** WHAT THE EXERCISE ASKS **
Please copy out each line of the listing that contains the word "https".

(EXERCISE MATERIAL Opens)

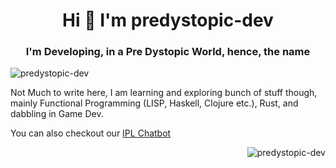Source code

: <h1 align="center">Hi 👋 I'm predystopic-dev</h1>
<h3 align="center">I'm Developing, in a Pre Dystopic World, hence, the name</h3>

<p align="left"> <img src="https://komarev.com/ghpvc/?username=predystopic-dev&label=Profile%20views&color=0e75b6&style=flat" alt="predystopic-dev" /> </p>
Not Much to write here,
I am learning and exploring bunch of stuff though, mainly Functional Programming (LISP, Haskell, Clojure etc.), Rust, and dabbling in Game Dev.

You can also checkout our [IPL Chatbot](https://github.com/predystopic-dev/ipl-chatbot)
<p>&nbsp;<img align="right" src="https://github-readme-stats.vercel.app/api?username=predystopic-dev&show_icons=true&locale=en" alt="predystopic-dev" /></p>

(EXERCISE MATERIAL Closes)

** RESPONSE **
<p align="left"> <img src="https://komarev.com/ghpvc/?username=predystopic-dev&label=Profile%20views&color=0e75b6&style=flat" alt="predystopic-dev" /> </p>
You can also checkout our [IPL Chatbot](https://github.com/predystopic-dev/ipl-chatbot)
<p>&nbsp;<img align="right" src="https://github-readme-stats.vercel.app/api?username=predystopic-dev&show_icons=true&locale=en" alt="predystopic-dev" /></p>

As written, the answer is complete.